**Material for the task**
•••••

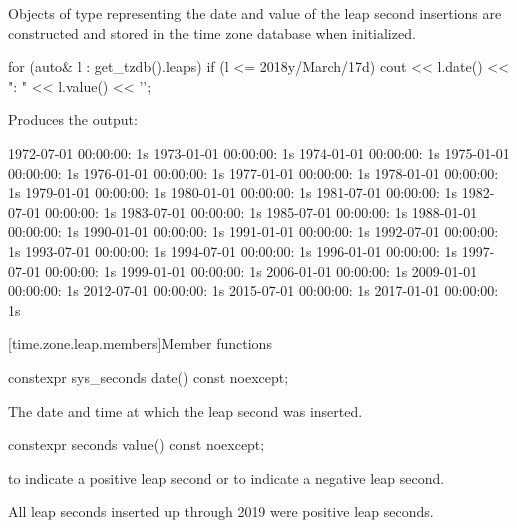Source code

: \pnum
Objects of type  representing
the date and value of the leap second insertions
are constructed and stored in the time zone database when initialized.

\pnum
\begin{example}
\begin{codeblock}
for (auto& l : get_tzdb().leaps)
  if (l <= 2018y/March/17d)
    cout << l.date() << ": " << l.value() << '\n';
\end{codeblock}

Produces the output:

\begin{outputblock}
1972-07-01 00:00:00: 1s
1973-01-01 00:00:00: 1s
1974-01-01 00:00:00: 1s
1975-01-01 00:00:00: 1s
1976-01-01 00:00:00: 1s
1977-01-01 00:00:00: 1s
1978-01-01 00:00:00: 1s
1979-01-01 00:00:00: 1s
1980-01-01 00:00:00: 1s
1981-07-01 00:00:00: 1s
1982-07-01 00:00:00: 1s
1983-07-01 00:00:00: 1s
1985-07-01 00:00:00: 1s
1988-01-01 00:00:00: 1s
1990-01-01 00:00:00: 1s
1991-01-01 00:00:00: 1s
1992-07-01 00:00:00: 1s
1993-07-01 00:00:00: 1s
1994-07-01 00:00:00: 1s
1996-01-01 00:00:00: 1s
1997-07-01 00:00:00: 1s
1999-01-01 00:00:00: 1s
2006-01-01 00:00:00: 1s
2009-01-01 00:00:00: 1s
2012-07-01 00:00:00: 1s
2015-07-01 00:00:00: 1s
2017-01-01 00:00:00: 1s
\end{outputblock}
\end{example}

[time.zone.leap.members]{Member functions}

%
\begin{itemdecl}
constexpr sys_seconds date() const noexcept;
\end{itemdecl}

\begin{itemdescr}
\pnum
\returns
The date and time at which the leap second was inserted.
\end{itemdescr}

%
\begin{itemdecl}
constexpr seconds value() const noexcept;
\end{itemdecl}

\begin{itemdescr}
\pnum
\returns
{} to indicate a positive leap second or
 to indicate a negative leap second.
\begin{note}
All leap seconds inserted up through 2019 were positive leap seconds.
\end{note}
\end{itemdescr}

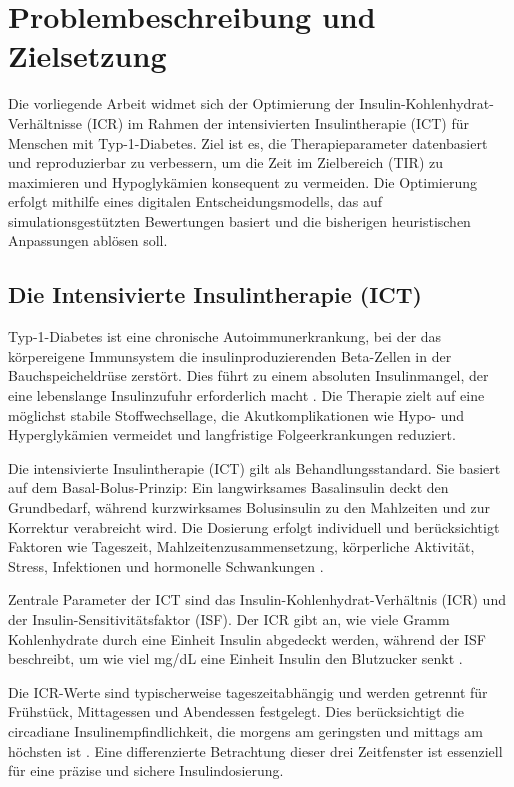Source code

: \section{Problembeschreibung und Zielsetzung}

Die vorliegende Arbeit widmet sich der Optimierung der Insulin-Kohlenhydrat-Verhältnisse (ICR) im Rahmen der intensivierten Insulintherapie (ICT) für Menschen mit Typ-1-Diabetes. Ziel ist es, die Therapieparameter datenbasiert und reproduzierbar zu verbessern, um die Zeit im Zielbereich (TIR) zu maximieren und Hypoglykämien konsequent zu vermeiden. Die Optimierung erfolgt mithilfe eines digitalen Entscheidungsmodells, das auf simulationsgestützten Bewertungen basiert und die bisherigen heuristischen Anpassungen ablösen soll.

\subsection{Die Intensivierte Insulintherapie (ICT)}

Typ-1-Diabetes ist eine chronische Autoimmunerkrankung, bei der das körpereigene Immunsystem die insulinproduzierenden Beta-Zellen in der Bauchspeicheldrüse zerstört. Dies führt zu einem absoluten Insulinmangel, der eine lebenslange Insulinzufuhr erforderlich macht \cite{ddg2023}. Die Therapie zielt auf eine möglichst stabile Stoffwechsellage, die Akutkomplikationen wie Hypo- und Hyperglykämien vermeidet und langfristige Folgeerkrankungen reduziert.

Die intensivierte Insulintherapie (ICT) gilt als Behandlungsstandard. Sie basiert auf dem Basal-Bolus-Prinzip: Ein langwirksames Basalinsulin deckt den Grundbedarf, während kurzwirksames Bolusinsulin zu den Mahlzeiten und zur Korrektur verabreicht wird. Die Dosierung erfolgt individuell und berücksichtigt Faktoren wie Tageszeit, Mahlzeitenzusammensetzung, körperliche Aktivität, Stress, Infektionen und hormonelle Schwankungen \cite{ddg2023}.

Zentrale Parameter der ICT sind das Insulin-Kohlenhydrat-Verhältnis (ICR) und der Insulin-Sensitivitätsfaktor (ISF). Der ICR gibt an, wie viele Gramm Kohlenhydrate durch eine Einheit Insulin abgedeckt werden, während der ISF beschreibt, um wie viel mg/dL eine Einheit Insulin den Blutzucker senkt \cite{davidson2008analysis}.

Die ICR-Werte sind typischerweise tageszeitabhängig und werden getrennt für Frühstück, Mittagessen und Abendessen festgelegt. Dies berücksichtigt die circadiane Insulinempfindlichkeit, die morgens am geringsten und mittags am höchsten ist \cite{ddg2023}. Eine differenzierte Betrachtung dieser drei Zeitfenster ist essenziell für eine präzise und sichere Insulindosierung.

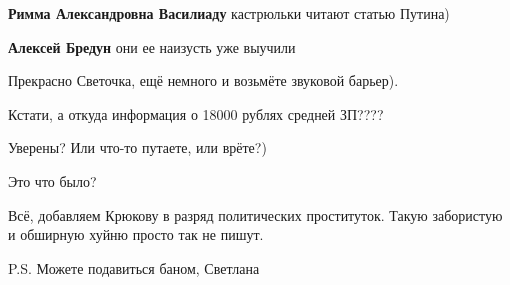 \begin{itemize}
\begin{itemize}
\textbf{Римма Александровна Василиаду} кастрюльки читают статью Путина)

 
\textbf{Алексей Бредун} они ее наизусть уже выучили
\end{itemize}

 

Прекрасно Светочка, ещё немного и возьмёте звуковой барьер).

 
Кстати, а откуда информация о 18000 рублях средней ЗП????

Уверены? Или что-то путаете, или врёте?)

 
Это что было?

 

Всё, добавляем Крюкову в разряд политических проституток. Такую забористую и
обширную хуйню просто так не пишут.

P.S. Можете подавиться баном, Светлана

 


\end{itemize}
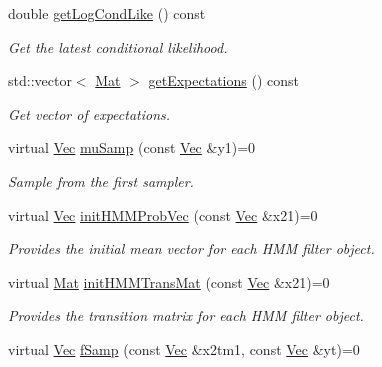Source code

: \begin{DoxyCompactItemize}
double \hyperlink{classHmm__Rbpf__BS_afe3431ed081092533c65ac55ae61c625}{get\+Log\+Cond\+Like} () const 
\begin{DoxyCompactList}\small\item\em Get the latest conditional likelihood. \end{DoxyCompactList}\item 
std\+::vector$<$ \hyperlink{apf__filter_8h_ae601f56a556993079f730483c574356f}{Mat} $>$ \hyperlink{classHmm__Rbpf__BS_a91a69878e000492ce98ba270075ca0e2}{get\+Expectations} () const 
\begin{DoxyCompactList}\small\item\em Get vector of expectations. \end{DoxyCompactList}\item 
virtual \hyperlink{apf__filter_8h_a4c7df05c6f5e8a0d15ae14bcdbc07152}{Vec} \hyperlink{classHmm__Rbpf__BS_ab34e043feed01165f4dbe82ed109c8b2}{mu\+Samp} (const \hyperlink{apf__filter_8h_a4c7df05c6f5e8a0d15ae14bcdbc07152}{Vec} \&y1)=0
\begin{DoxyCompactList}\small\item\em Sample from the first sampler. \end{DoxyCompactList}\item 
virtual \hyperlink{apf__filter_8h_a4c7df05c6f5e8a0d15ae14bcdbc07152}{Vec} \hyperlink{classHmm__Rbpf__BS_a8eb90ceb79d049a20f9d919e54e42581}{init\+H\+M\+M\+Prob\+Vec} (const \hyperlink{apf__filter_8h_a4c7df05c6f5e8a0d15ae14bcdbc07152}{Vec} \&x21)=0
\begin{DoxyCompactList}\small\item\em Provides the initial mean vector for each H\+MM filter object. \end{DoxyCompactList}\item 
virtual \hyperlink{apf__filter_8h_ae601f56a556993079f730483c574356f}{Mat} \hyperlink{classHmm__Rbpf__BS_a18dcd75f96604e26bd9935b3c08f78cd}{init\+H\+M\+M\+Trans\+Mat} (const \hyperlink{apf__filter_8h_a4c7df05c6f5e8a0d15ae14bcdbc07152}{Vec} \&x21)=0
\begin{DoxyCompactList}\small\item\em Provides the transition matrix for each H\+MM filter object. \end{DoxyCompactList}\item 
virtual \hyperlink{apf__filter_8h_a4c7df05c6f5e8a0d15ae14bcdbc07152}{Vec} \hyperlink{classHmm__Rbpf__BS_acc905cb6e7962d958586af494d0e953c}{f\+Samp} (const \hyperlink{apf__filter_8h_a4c7df05c6f5e8a0d15ae14bcdbc07152}{Vec} \&x2tm1, const \hyperlink{apf__filter_8h_a4c7df05c6f5e8a0d15ae14bcdbc07152}{Vec} \&yt)=0

\end{DoxyCompactItemize}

•••••

**Try it**
What is wanted is an exact repetition of the lines from the one with "Provides the transition" through the last line of the material above, both ends included.

**The answer**
\begin{DoxyCompactList}\small\item\em Provides the transition matrix for each H\+MM filter object. \end{DoxyCompactList}\item 
virtual \hyperlink{apf__filter_8h_a4c7df05c6f5e8a0d15ae14bcdbc07152}{Vec} \hyperlink{classHmm__Rbpf__BS_acc905cb6e7962d958586af494d0e953c}{f\+Samp} (const \hyperlink{apf__filter_8h_a4c7df05c6f5e8a0d15ae14bcdbc07152}{Vec} \&x2tm1, const \hyperlink{apf__filter_8h_a4c7df05c6f5e8a0d15ae14bcdbc07152}{Vec} \&yt)=0

\end{DoxyCompactItemize}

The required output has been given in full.